Am 20. August wurde Darya Dugina, die Tochter von „Putins Gehirn“, Aleksandr Dugin, durch eine Autobombe getötet.

The Daily Mail 23. August 2022: Eine ukrainische Spionin hat die Tochter eines führenden russischen Nationalisten und ehemaligen Putin-Verbündeten ermordet, behaupteten Moskauer Sicherheitsbeamte gestern Abend.

Kreml-Quellen veröffentlichten ein bemerkenswertes Dossier mit Videomaterial, Fotos und einem Ausweis, der angeblich dem Mörder von Darya Dugina gehörte.

Die Kette von Ereignissen, wie sie von Russlands Sicherheitsdienst präsentiert wurde, las sich wie ein Hollywood-Spionagethriller, in dem Miss Vovk, 43, ihr Aussehen und ihre Fahrzeugkennzeichen in änderte, um die Wachen zu betrügen.
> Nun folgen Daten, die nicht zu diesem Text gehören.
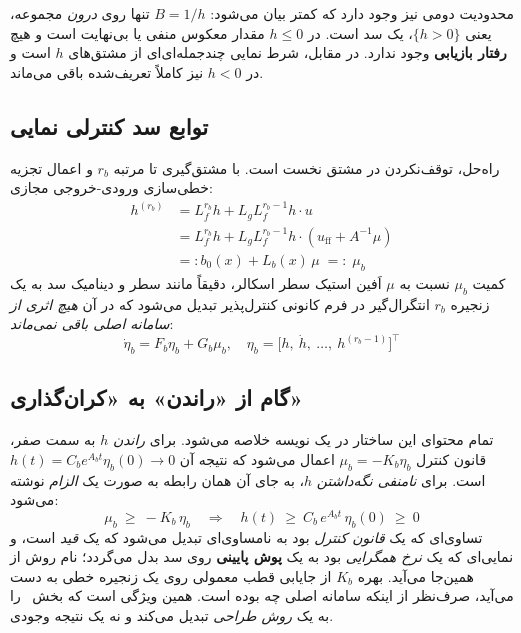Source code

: \documentclass[10pt,twocolumn]{article}
\newcommand{\en}[1]{\lr{#1}}
\newcommand{\md}{\lr{\textemdash}}
\begin{document}
محدودیت دومی نیز وجود دارد که کمتر بیان می‌شود: $B=1/h$ تنها روی \emph{درون}
مجموعه، یعنی $\{h>0\}$، یک سد است. در $h\le 0$ مقدار معکوس منفی یا بی‌نهایت است
و هیچ \textbf{رفتار بازیابی} وجود ندارد. در مقابل، شرط نمایی چندجمله‌ای‌ای از
مشتق‌های $h$ است و در $h<0$ نیز کاملاً تعریف‌شده باقی می‌ماند.

\subsection{توابع سد کنترلی نمایی}
راه‌حل، توقف‌نکردن در مشتق نخست است. با مشتق‌گیری تا مرتبه $r_b$ و اعمال تجزیه
خطی‌سازی ورودی-خروجی مجازی:
\begin{align}
    h^{(r_b)} &= L_f^{r_b} h + L_g L_f^{r_b-1} h \cdot u \nonumber\\
              &= L_f^{r_b} h + L_g L_f^{r_b-1} h \cdot (u_{\mathrm{ff}} + A^{-1}\mu)
                 \nonumber\\
              &=: b_0(x) + L_b(x)\,\mu \;=:\; \mu_b
    \label{eq:viol}
\end{align}
کمیت $\mu_b$ نسبت به $\mu$ اَفین است\md{}یک سطر اسکالر، دقیقاً مانند سطر
\en{CLF}\md{}و دینامیک سد به یک زنجیره $r_b$ انتگرال‌گیر در فرم کانونی کنترل‌پذیر
تبدیل می‌شود که در آن \emph{هیچ اثری از سامانه اصلی باقی نمی‌ماند}:
\begin{equation}
    \dot{\eta}_b = F_b \eta_b + G_b \mu_b,\quad
    \eta_b = \big[h,\ \dot{h},\ \ldots,\ h^{(r_b-1)}\big]^{\top}
    \label{eq:chain}
\end{equation}

\subsection{گام از «راندن» به «کران‌گذاری»}
تمام محتوای این ساختار در یک نویسه خلاصه می‌شود. برای \emph{راندن} $h$ به سمت
صفر، قانون کنترل $\mu_b = -K_b\eta_b$ اعمال می‌شود که نتیجه آن
$h(t) = C_b e^{A_b t}\eta_b(0)\to 0$ است. برای \emph{نامنفی نگه‌داشتن} $h$، به
جای آن همان رابطه به صورت یک \emph{الزام} نوشته می‌شود:
\begin{equation}
    \mu_b \ \ge\ -K_b\,\eta_b
    \quad\Longrightarrow\quad
    h(t) \ \ge\ C_b\, e^{A_b t}\,\eta_b(0) \ \ge\ 0
    \label{eq:ecbf}
\end{equation}
تساوی‌ای که یک \emph{قانون کنترل} بود به نامساوی‌ای تبدیل می‌شود که یک
\emph{قید} است، و نمایی‌ای که یک \emph{نرخ همگرایی} بود به یک \textbf{پوش
پایینی} روی سد بدل می‌گردد؛ نام روش از همین‌جا می‌آید. بهره $K_b$ از جایابی قطب
معمولی روی یک زنجیره خطی به دست می‌آید، صرف‌نظر از اینکه سامانه اصلی چه بوده
است. همین ویژگی است که بخش~\en{5.2} را به یک \emph{روش طراحی} تبدیل می‌کند و نه یک
نتیجه وجودی.
\end{document}
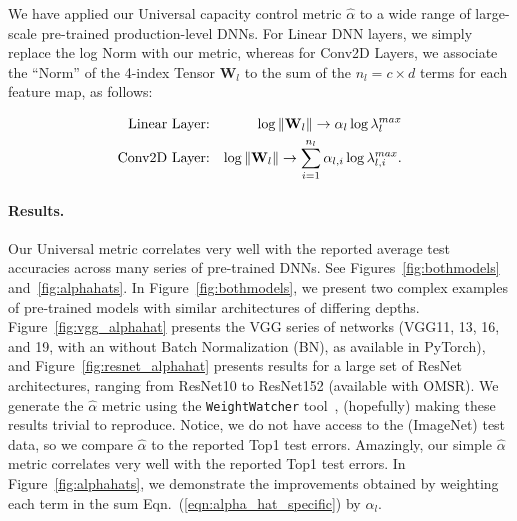 We have applied our Universal capacity control metric $\hat{\alpha}$ to a wide range of large-scale pre-trained production-level DNNs.
For Linear DNN layers, 
we 
simply replace the log Norm with our metric, whereas for Conv2D Layers, 
we 
associate the ``Norm'' of the 4-index Tensor $\mathbf{W}_{l}$ to the sum of the $n_{l}=c\times d$ terms for each feature map, as follows:

\vspace{-6mm}
\begin{eqnarray*}
\text{Linear Layer:} & & \log\Vert\mathbf{W}_{l}\Vert
\rightarrow 
\alpha_{l}\log\lambda_{l}^{max}  \\
\text{Conv2D Layer:} & & \log\Vert\mathbf{W}_{l}\Vert
\rightarrow 
\sum_{i=1}^{n_{l}}\alpha_{l,i} \log\lambda_{l,i}^{max} .
\vspace{-1mm}
\end{eqnarray*}

\vspace{-5mm}
\paragraph{Results.} 
Our Universal metric correlates very well with the reported average test accuracies across many series of pre-trained DNNs.
See Figures~\ref{fig:bothmodels} and~\ref{fig:alphahats}.
In Figure~\ref{fig:bothmodels}, we present two complex examples of pre-trained models with similar architectures of differing depths.  
Figure~\ref{fig:vgg_alphahat} presents the VGG series of networks (VGG11, 13, 16, and 19, with an without Batch Normalization (BN), as available in PyTorch), and 
Figure~\ref{fig:resnet_alphahat} presents results for a large set of ResNet architectures, ranging from ResNet10 to ResNet152 (available with OMSR). 
We generate the $\hat{\alpha}$ metric using the \texttt{WeightWatcher} tool~\cite{weightwatcher_package_justURL}, (hopefully) making these results trivial to reproduce.
Notice, we do not have access to the (ImageNet) test data, so we 
compare $\hat{\alpha}$ to the reported Top1 test errors. 
Amazingly, our simple $\hat{\alpha}$ metric correlates very well with the reported Top1 test errors. 
In Figure~\ref{fig:alphahats}, we demonstrate the improvements obtained by weighting each term in the sum Eqn.~(\ref{eqn:alpha_hat_specific}) by $\alpha_l$.
 
\vspace{-5mm}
Die meisten internationalen Beobachter sind nach wie vor davon überzeugt, dass das Attentat tatsächlich von russischen Agenten verübt wurde, die den Vater des Opfers, den Politikwissenschaftler Alexander Dugin, 60, zum Schweigen bringen wollten.

Die Analystin Yekaterina Shulman sagt, dass die Wutausbrüche unter kremlfreundlichen Kommentatoren als Reaktion auf den Autobombenanschlag verdächtig erscheinen: „Die Reaktion … kam sofort. Es sieht so aus, als hätten sie darauf gewartet, dass so etwas passiert.“

Kompliziertes Verhalten der „Mörderin“ nach dem Attentat so dargestellt, dass es viele Augenzugen mit Kenntnis von Ms. Vovk sowie ihrer Fluchtroute  vorsussetzt -und das FSB tat nichts um ihre Flucht zuverhindern.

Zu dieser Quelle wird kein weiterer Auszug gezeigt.